- _What the task requires_
Please transcribe the entries that follow exactly as they stand, skipping each picture.

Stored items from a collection
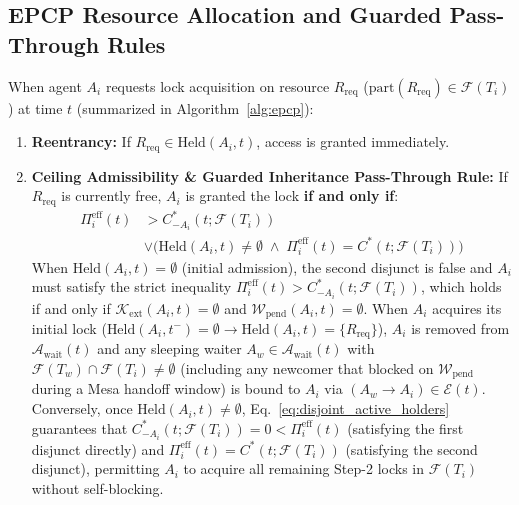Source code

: \documentclass[conference,10pt]{IEEEtran}
\begin{document}
\subsection{EPCP Resource Allocation and Guarded Pass-Through Rules}
When agent $A_i$ requests lock acquisition on resource $R_{\text{req}}$ ($\text{part}(R_{\text{req}}) \in \mathcal{F}(T_i)$) at time $t$ (summarized in Algorithm~\ref{alg:epcp}):
\begin{enumerate}
    \item \textbf{Reentrancy:} If $R_{\text{req}} \in \text{Held}(A_i, t)$, access is granted immediately.
    \item \textbf{Ceiling Admissibility \& Guarded Inheritance Pass-Through Rule:} If $R_{\text{req}}$ is currently free, $A_i$ is granted the lock \textbf{if and only if}:
    \begin{equation}
    \label{eq:ceiling_rule}
    \begin{aligned}
    \Pi_i^{\text{eff}}(t) &> C_{-A_i}^*(t; \mathcal{F}(T_i)) \\
    &\lor \Big( \text{Held}(A_i, t) \ne \emptyset \;\land\; \Pi_i^{\text{eff}}(t) = C^*(t; \mathcal{F}(T_i)) \Big)
    \end{aligned}
    \end{equation}
    When $\text{Held}(A_i, t) = \emptyset$ (initial admission), the second disjunct is false and $A_i$ must satisfy the strict inequality $\Pi_i^{\text{eff}}(t) > C_{-A_i}^*(t; \mathcal{F}(T_i))$, which holds if and only if $\mathcal{K}_{\text{ext}}(A_i, t) = \emptyset$ and $\mathcal{W}_{\text{pend}}(A_i, t) = \emptyset$. When $A_i$ acquires its initial lock ($\text{Held}(A_i, t^-) = \emptyset \to \text{Held}(A_i, t) = \{R_{\text{req}}\}$), $A_i$ is removed from $\mathcal{A}_{\text{wait}}(t)$ and any sleeping waiter $A_w \in \mathcal{A}_{\text{wait}}(t)$ with $\mathcal{F}(T_w) \cap \mathcal{F}(T_i) \ne \emptyset$ (including any newcomer that blocked on $\mathcal{W}_{\text{pend}}$ during a Mesa handoff window) is bound to $A_i$ via $(A_w \to A_i) \in \mathcal{E}(t)$. Conversely, once $\text{Held}(A_i, t) \ne \emptyset$, Eq.~\eqref{eq:disjoint_active_holders} guarantees that $C_{-A_i}^*(t; \mathcal{F}(T_i)) = 0 < \Pi_i^{\text{eff}}(t)$ (satisfying the first disjunct directly) and $\Pi_i^{\text{eff}}(t) = C^*(t; \mathcal{F}(T_i))$ (satisfying the second disjunct), permitting $A_i$ to acquire all remaining Step-2 locks in $\mathcal{F}(T_i)$ without self-blocking.

\end{enumerate}
\end{document}
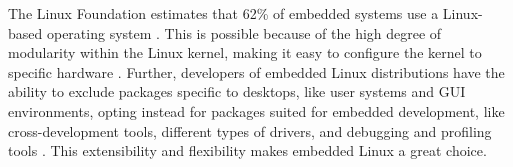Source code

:     The Linux Foundation estimates that 62\% of embedded systems use a
        Linux-based operating system \cite{linux-public-cloud}.
    This is possible because of the high degree of modularity within the Linux
        kernel, making it easy to configure the kernel to specific hardware
        \cite{embedded-textbook}.
    Further, developers of embedded Linux distributions have the ability to
        exclude packages specific to desktops, like user systems and GUI
        environments, opting instead for packages suited for embedded development,
        like cross-development tools, different types of drivers, and debugging
        and profiling tools \cite{embedded-textbook}.
    This extensibility and flexibility makes embedded Linux a great choice.
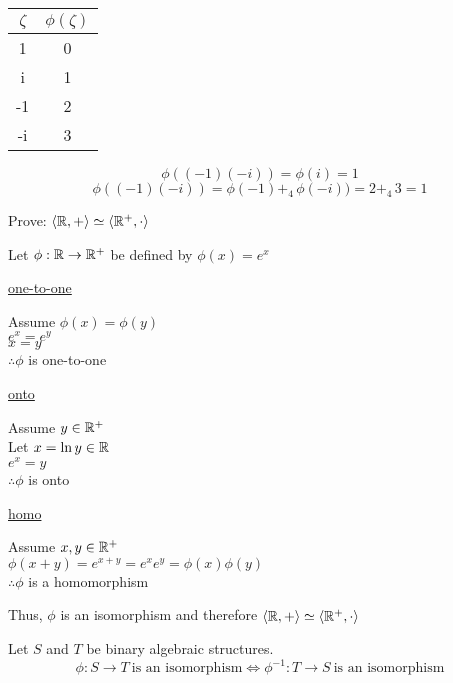 \documentclass[letterpaper,12pt,fleqn]{article}
\newcommand{\bas}[2]{\left<#1,#2\right>}
\newcommand{\p}{\phi}
\newcommand{\z}{\zeta}
\begin{document}
\begin{example}
\bigskip

\begin{tabular}{c|c}
$\z$ & $\p(\z)$ \\
\hline
1 & 0 \\
i & 1 \\
-1 & 2 \\
-i & 3 \\
\end{tabular}

\[\p((-1)(-i))=\p(i)=1\]
\[\p((-1)(-i))=\p(-1)+_4\,\p(-i))=2+_4\,3=1\]
\end{example}

\begin{example}
Prove: $\bas{\R}{+}\simeq\bas{\R^+}{\cdot}$

Let $\p:\R\to\R^+$ be defined by $\p(x)=e^x$

\bigskip

\begin{minipage}{2.5in}
\underline{one-to-one}

Assume $\p(x)=\p(y)$ \\
$e^x=e^y$ \\
$x=y$ \\
$\therefore \p$ is one-to-one
\end{minipage}
\begin{minipage}{2.5in}
\underline{onto}

Assume $y\in\mathbb{R}^+$ \\
Let $x=\ln{y}\in\mathbb{R}$ \\
$e^x=y$ \\
$\therefore \p$ is onto
\end{minipage}

\bigskip

\underline{homo}

Assume $x,y\in\mathbb{R}^+$ \\
$\p(x+y)=e^{x+y}=e^xe^y=\p(x)\p(y)$ \\
$\therefore \p$ is a homomorphism

\bigskip

Thus, $\p$ is an isomorphism and therefore
$\bas{\R}{+}\simeq\bas{\R^+}{\cdot}$
\end{example}

\begin{theorem}
Let $S$ and $T$ be binary algebraic structures.
\[\p:S\to T\ \mbox{is an isomorphism}\iff
    \p^{-1}:T\to S\ \mbox{is an isomorphism}\]
\end{theorem}
\end{document}
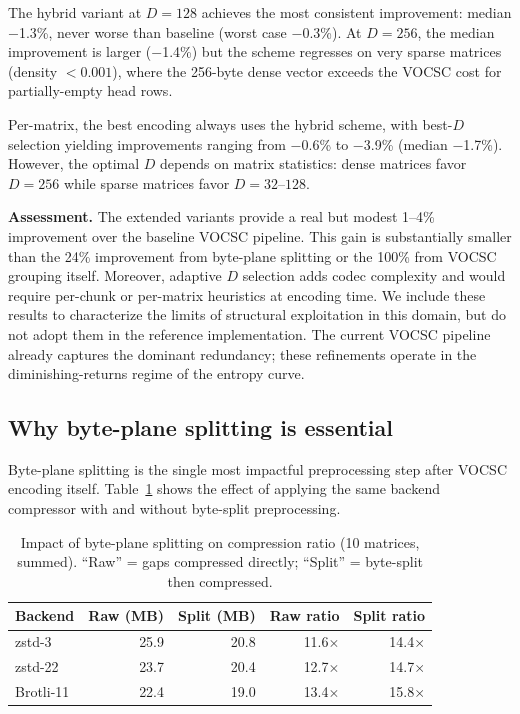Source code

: \documentclass[10pt,twocolumn,letterpaper]{article}
\begin{document}
The hybrid variant at $D = 128$ achieves the most consistent improvement: median $-$1.3\%, never worse than baseline (worst case $-$0.3\%).
At $D = 256$, the median improvement is larger ($-$1.4\%) but the scheme regresses on very sparse matrices (density $< 0.001$), where the 256-byte dense vector exceeds the VOCSC cost for partially-empty head rows.

Per-matrix, the best encoding always uses the hybrid scheme, with best-$D$ selection yielding improvements ranging from $-$0.6\% to $-$3.9\% (median $-$1.7\%).
However, the optimal $D$ depends on matrix statistics: dense matrices favor $D = 256$ while sparse matrices favor $D = 32$--$128$.

\textbf{Assessment.}
The extended variants provide a real but modest 1--4\% improvement over the baseline VOCSC pipeline.
This gain is substantially smaller than the 24\% improvement from byte-plane splitting or the 100\% from VOCSC grouping itself.
Moreover, adaptive $D$ selection adds codec complexity and would require per-chunk or per-matrix heuristics at encoding time.
We include these results to characterize the limits of structural exploitation in this domain, but do not adopt them in the reference implementation.
The current VOCSC pipeline already captures the dominant redundancy; these refinements operate in the diminishing-returns regime of the entropy curve.

\subsection{Why byte-plane splitting is essential}

Byte-plane splitting is the single most impactful preprocessing step after VOCSC encoding itself.
Table~\ref{tab:bsplit} shows the effect of applying the same backend compressor with and without byte-split preprocessing.

\begin{table}[t]
\centering
\caption{Impact of byte-plane splitting on compression ratio (10 matrices, summed). ``Raw'' = gaps compressed directly; ``Split'' = byte-split then compressed.}
\label{tab:bsplit}
\footnotesize
\begin{tabular}{lrrrr}
\toprule
Backend & Raw (MB) & Split (MB) & Raw ratio & Split ratio \\
\midrule
zstd-3   & 25.9 & 20.8 & 11.6$\times$ & 14.4$\times$ \\
zstd-22  & 23.7 & 20.4 & 12.7$\times$ & 14.7$\times$ \\
Brotli-11& 22.4 & 19.0 & 13.4$\times$ & 15.8$\times$ \\
\bottomrule
\end{tabular}
\end{table}
\end{document}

- _Worked solution_
Source code

: \documentclass[conference,10pt]{IEEEtran}
\begin{document}
\subsection{EPCP Resource Allocation and Guarded Pass-Through Rules}
When agent $A_i$ requests lock acquisition on resource $R_{\text{req}}$ ($\text{part}(R_{\text{req}}) \in \mathcal{F}(T_i)$) at time $t$ (summarized in Algorithm~\ref{alg:epcp}):
\begin{enumerate}
    \item \textbf{Reentrancy:} If $R_{\text{req}} \in \text{Held}(A_i, t)$, access is granted immediately.
    \item \textbf{Ceiling Admissibility \& Guarded Inheritance Pass-Through Rule:} If $R_{\text{req}}$ is currently free, $A_i$ is granted the lock \textbf{if and only if}:
    \begin{equation}
    \label{eq:ceiling_rule}
    \begin{aligned}
    \Pi_i^{\text{eff}}(t) &> C_{-A_i}^*(t; \mathcal{F}(T_i)) \\
    &\lor \Big( \text{Held}(A_i, t) \ne \emptyset \;\land\; \Pi_i^{\text{eff}}(t) = C^*(t; \mathcal{F}(T_i)) \Big)
    \end{aligned}
    \end{equation}
    When $\text{Held}(A_i, t) = \emptyset$ (initial admission), the second disjunct is false and $A_i$ must satisfy the strict inequality $\Pi_i^{\text{eff}}(t) > C_{-A_i}^*(t; \mathcal{F}(T_i))$, which holds if and only if $\mathcal{K}_{\text{ext}}(A_i, t) = \emptyset$ and $\mathcal{W}_{\text{pend}}(A_i, t) = \emptyset$. When $A_i$ acquires its initial lock ($\text{Held}(A_i, t^-) = \emptyset \to \text{Held}(A_i, t) = \{R_{\text{req}}\}$), $A_i$ is removed from $\mathcal{A}_{\text{wait}}(t)$ and any sleeping waiter $A_w \in \mathcal{A}_{\text{wait}}(t)$ with $\mathcal{F}(T_w) \cap \mathcal{F}(T_i) \ne \emptyset$ (including any newcomer that blocked on $\mathcal{W}_{\text{pend}}$ during a Mesa handoff window) is bound to $A_i$ via $(A_w \to A_i) \in \mathcal{E}(t)$. Conversely, once $\text{Held}(A_i, t) \ne \emptyset$, Eq.~\eqref{eq:disjoint_active_holders} guarantees that $C_{-A_i}^*(t; \mathcal{F}(T_i)) = 0 < \Pi_i^{\text{eff}}(t)$ (satisfying the first disjunct directly) and $\Pi_i^{\text{eff}}(t) = C^*(t; \mathcal{F}(T_i))$ (satisfying the second disjunct), permitting $A_i$ to acquire all remaining Step-2 locks in $\mathcal{F}(T_i)$ without self-blocking.

\end{enumerate}
\end{document}
Source code

:     The Linux Foundation estimates that 62\% of embedded systems use a
        Linux-based operating system \cite{linux-public-cloud}.
    This is possible because of the high degree of modularity within the Linux
        kernel, making it easy to configure the kernel to specific hardware
        \cite{embedded-textbook}.
    Further, developers of embedded Linux distributions have the ability to
        exclude packages specific to desktops, like user systems and GUI
        environments, opting instead for packages suited for embedded development,
        like cross-development tools, different types of drivers, and debugging
        and profiling tools \cite{embedded-textbook}.
    This extensibility and flexibility makes embedded Linux a great choice.
 \documentclass[letterpaper,12pt,fleqn]{article}
\newcommand{\bas}[2]{\left<#1,#2\right>}
\newcommand{\p}{\phi}
\newcommand{\z}{\zeta}
\begin{document}
\begin{example}
\bigskip

\begin{tabular}{c|c}
$\z$ & $\p(\z)$ \\
\hline
1 & 0 \\
i & 1 \\
-1 & 2 \\
-i & 3 \\
\end{tabular}

\[\p((-1)(-i))=\p(i)=1\]
\[\p((-1)(-i))=\p(-1)+_4\,\p(-i))=2+_4\,3=1\]
\end{example}

\begin{example}
Prove: $\bas{\R}{+}\simeq\bas{\R^+}{\cdot}$

Let $\p:\R\to\R^+$ be defined by $\p(x)=e^x$

\bigskip

\begin{minipage}{2.5in}
\underline{one-to-one}

Assume $\p(x)=\p(y)$ \\
$e^x=e^y$ \\
$x=y$ \\
$\therefore \p$ is one-to-one
\end{minipage}
\begin{minipage}{2.5in}
\underline{onto}

Assume $y\in\mathbb{R}^+$ \\
Let $x=\ln{y}\in\mathbb{R}$ \\
$e^x=y$ \\
$\therefore \p$ is onto
\end{minipage}

\bigskip

\underline{homo}

Assume $x,y\in\mathbb{R}^+$ \\
$\p(x+y)=e^{x+y}=e^xe^y=\p(x)\p(y)$ \\
$\therefore \p$ is a homomorphism

\bigskip

Thus, $\p$ is an isomorphism and therefore
$\bas{\R}{+}\simeq\bas{\R^+}{\cdot}$
\end{example}

\begin{theorem}
Let $S$ and $T$ be binary algebraic structures.
\[\p:S\to T\ \mbox{is an isomorphism}\iff
    \p^{-1}:T\to S\ \mbox{is an isomorphism}\]
\end{theorem}
\end{document}
Source code

: \documentclass[10pt,twocolumn,letterpaper]{article}
\begin{document}
The hybrid variant at $D = 128$ achieves the most consistent improvement: median $-$1.3\%, never worse than baseline (worst case $-$0.3\%).
At $D = 256$, the median improvement is larger ($-$1.4\%) but the scheme regresses on very sparse matrices (density $< 0.001$), where the 256-byte dense vector exceeds the VOCSC cost for partially-empty head rows.

Per-matrix, the best encoding always uses the hybrid scheme, with best-$D$ selection yielding improvements ranging from $-$0.6\% to $-$3.9\% (median $-$1.7\%).
However, the optimal $D$ depends on matrix statistics: dense matrices favor $D = 256$ while sparse matrices favor $D = 32$--$128$.

\textbf{Assessment.}
The extended variants provide a real but modest 1--4\% improvement over the baseline VOCSC pipeline.
This gain is substantially smaller than the 24\% improvement from byte-plane splitting or the 100\% from VOCSC grouping itself.
Moreover, adaptive $D$ selection adds codec complexity and would require per-chunk or per-matrix heuristics at encoding time.
We include these results to characterize the limits of structural exploitation in this domain, but do not adopt them in the reference implementation.
The current VOCSC pipeline already captures the dominant redundancy; these refinements operate in the diminishing-returns regime of the entropy curve.

\subsection{Why byte-plane splitting is essential}

Byte-plane splitting is the single most impactful preprocessing step after VOCSC encoding itself.
Table~\ref{tab:bsplit} shows the effect of applying the same backend compressor with and without byte-split preprocessing.

\begin{table}[t]
\centering
\caption{Impact of byte-plane splitting on compression ratio (10 matrices, summed). ``Raw'' = gaps compressed directly; ``Split'' = byte-split then compressed.}
\label{tab:bsplit}
\footnotesize
\begin{tabular}{lrrrr}
\toprule
Backend & Raw (MB) & Split (MB) & Raw ratio & Split ratio \\
\midrule
zstd-3   & 25.9 & 20.8 & 11.6$\times$ & 14.4$\times$ \\
zstd-22  & 23.7 & 20.4 & 12.7$\times$ & 14.7$\times$ \\
Brotli-11& 22.4 & 19.0 & 13.4$\times$ & 15.8$\times$ \\
\bottomrule
\end{tabular}
\end{table}
\end{document}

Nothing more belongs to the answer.